◆ **Rendered images with source text**:
BEGIN

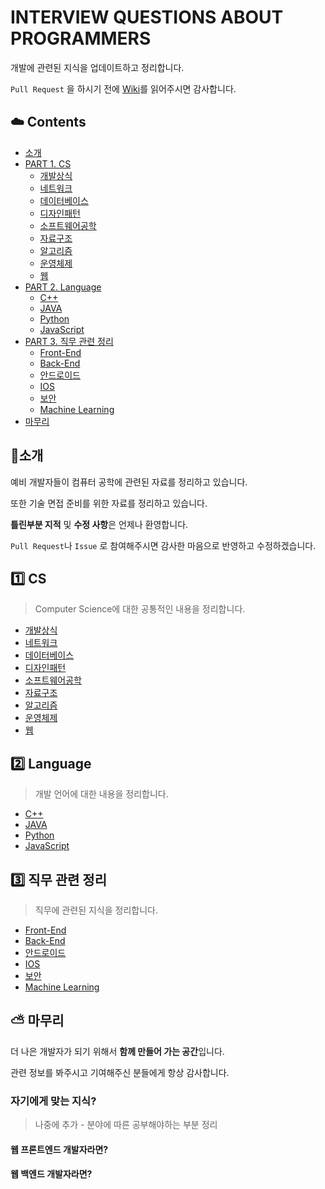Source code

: # INTERVIEW QUESTIONS ABOUT PROGRAMMERS
개발에 관련된 지식을 업데이트하고 정리합니다.



`Pull Request` 을 하시기 전에 [Wiki](https://github.com/KNU-CS-Study/Tech-Interview/wiki)를 읽어주시면 감사합니다.



## :cloud: Contents

* [소개](https://github.com/KNU-CS-Study/Tech-Interview/README.md#소개)
* [PART 1. CS](https://github.com/KNU-CS-Study/Tech-Interview/README.md#CS)
  * [개발상식](./개발상식/README.md)
  * [네트워크](./네트워크/README.md)
  * [데이터베이스](./데이터베이스/README.md)
  * [디자인패턴](./디자인패턴/README.md)
  * [소프트웨어공학](./소프트웨어공학/README.md)
  * [자료구조](./자료구조/README.md)
  * [알고리즘](./알고리즘/README.md)
  * [운영체제](./운영체제/README.md)
  * [웹](./웹/README.md)
* [PART 2. Language](https://github.com/KNU-CS-Study/Tech-Interview/README.md#Language)
  * [C++](./C++/README.md)
  * [JAVA](./JAVA/README.md)
  * [Python](./Python/README.md)
  * [JavaScript](./JavaScript/README.md)
* [PART 3. 직무 관련 정리](https://github.com/KNU-CS-Study/Tech-Interview/README.md#직무-관련-정리)
  * [Front-End](./Front-End/README.md)
  * [Back-End](./Back-End/README.md)
  * [안드로이드](./안드로이드/README.md)
  * [IOS](./IOS/README.md)
  * [보안](./보안/README.md)
  * [Machine Learning](./MachineLearning/README.md)
* [마무리](https://github.com/KNU-CS-Study/Tech-Interview/README.md#마무리)



## :rainbow:소개

예비 개발자들이 컴퓨터 공학에 관련된 자료를 정리하고 있습니다.

또한 기술 면접 준비를 위한 자료를 정리하고 있습니다.

**틀린부분 지적** 및 **수정 사항**은 언제나 환영합니다.

 `Pull Request`나 `Issue` 로 참여해주시면 감사한 마음으로 반영하고 수정하겠습니다.



## :one: CS

> Computer Science에 대한 공통적인 내용을 정리합니다.

* [개발상식](./개발상식/README.md)
* [네트워크](./네트워크/README.md)
* [데이터베이스](./데이터베이스/README.md)
* [디자인패턴](./디자인패턴/READMD.md)
* [소프트웨어공학](./소프트웨어공학/README.md)
* [자료구조](./자료구조/README.md)
* [알고리즘](./알고리즘/README.md)
* [운영체제](./운영체제/README.md)
* [웹](./웹/README.md)



## :two: Language

> 개발 언어에 대한 내용을 정리합니다.

* [C++](./C++/README.md)
* [JAVA](./JAVA/README.md)
* [Python](./Python/README.md)
* [JavaScript](./JavaScript/README.md)



## :three: 직무 관련 정리

> 직무에 관련된 지식을 정리합니다.

* [Front-End](./Front-End/README.md)
* [Back-End](./Back-End/README.md)
* [안드로이드](./안드로이드/README.md)
* [IOS](./IOS/README.md)
* [보안](./보안/README.md)
* [Machine Learning](./MachineLearning/README.md)



## :partly_sunny: 마무리

더 나은 개발자가 되기 위해서 **함께 만들어 가는 공간**입니다.

관련 정보를 봐주시고 기여해주신 분들에게 항상 감사합니다.



### 자기에게 맞는 지식?

> 나중에 추가 - 분야에 따른 공부해야하는 부분 정리

#### 웹 프론트엔드 개발자라면?



#### 웹 백엔드 개발자라면?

END

◆ **PROBLEM STATEMENT**:
Write every record out again exactly, omitting the pictures they hold.

◆ **PROBLEM SOLUTION**:
Source code

: # INTERVIEW QUESTIONS ABOUT PROGRAMMERS
개발에 관련된 지식을 업데이트하고 정리합니다.



`Pull Request` 을 하시기 전에 [Wiki](https://github.com/KNU-CS-Study/Tech-Interview/wiki)를 읽어주시면 감사합니다.



## :cloud: Contents

* [소개](https://github.com/KNU-CS-Study/Tech-Interview/README.md#소개)
* [PART 1. CS](https://github.com/KNU-CS-Study/Tech-Interview/README.md#CS)
  * [개발상식](./개발상식/README.md)
  * [네트워크](./네트워크/README.md)
  * [데이터베이스](./데이터베이스/README.md)
  * [디자인패턴](./디자인패턴/README.md)
  * [소프트웨어공학](./소프트웨어공학/README.md)
  * [자료구조](./자료구조/README.md)
  * [알고리즘](./알고리즘/README.md)
  * [운영체제](./운영체제/README.md)
  * [웹](./웹/README.md)
* [PART 2. Language](https://github.com/KNU-CS-Study/Tech-Interview/README.md#Language)
  * [C++](./C++/README.md)
  * [JAVA](./JAVA/README.md)
  * [Python](./Python/README.md)
  * [JavaScript](./JavaScript/README.md)
* [PART 3. 직무 관련 정리](https://github.com/KNU-CS-Study/Tech-Interview/README.md#직무-관련-정리)
  * [Front-End](./Front-End/README.md)
  * [Back-End](./Back-End/README.md)
  * [안드로이드](./안드로이드/README.md)
  * [IOS](./IOS/README.md)
  * [보안](./보안/README.md)
  * [Machine Learning](./MachineLearning/README.md)
* [마무리](https://github.com/KNU-CS-Study/Tech-Interview/README.md#마무리)



## :rainbow:소개

예비 개발자들이 컴퓨터 공학에 관련된 자료를 정리하고 있습니다.

또한 기술 면접 준비를 위한 자료를 정리하고 있습니다.

**틀린부분 지적** 및 **수정 사항**은 언제나 환영합니다.

 `Pull Request`나 `Issue` 로 참여해주시면 감사한 마음으로 반영하고 수정하겠습니다.



## :one: CS

> Computer Science에 대한 공통적인 내용을 정리합니다.

* [개발상식](./개발상식/README.md)
* [네트워크](./네트워크/README.md)
* [데이터베이스](./데이터베이스/README.md)
* [디자인패턴](./디자인패턴/READMD.md)
* [소프트웨어공학](./소프트웨어공학/README.md)
* [자료구조](./자료구조/README.md)
* [알고리즘](./알고리즘/README.md)
* [운영체제](./운영체제/README.md)
* [웹](./웹/README.md)



## :two: Language

> 개발 언어에 대한 내용을 정리합니다.

* [C++](./C++/README.md)
* [JAVA](./JAVA/README.md)
* [Python](./Python/README.md)
* [JavaScript](./JavaScript/README.md)



## :three: 직무 관련 정리

> 직무에 관련된 지식을 정리합니다.

* [Front-End](./Front-End/README.md)
* [Back-End](./Back-End/README.md)
* [안드로이드](./안드로이드/README.md)
* [IOS](./IOS/README.md)
* [보안](./보안/README.md)
* [Machine Learning](./MachineLearning/README.md)



## :partly_sunny: 마무리

더 나은 개발자가 되기 위해서 **함께 만들어 가는 공간**입니다.

관련 정보를 봐주시고 기여해주신 분들에게 항상 감사합니다.



### 자기에게 맞는 지식?

> 나중에 추가 - 분야에 따른 공부해야하는 부분 정리

#### 웹 프론트엔드 개발자라면?



#### 웹 백엔드 개발자라면?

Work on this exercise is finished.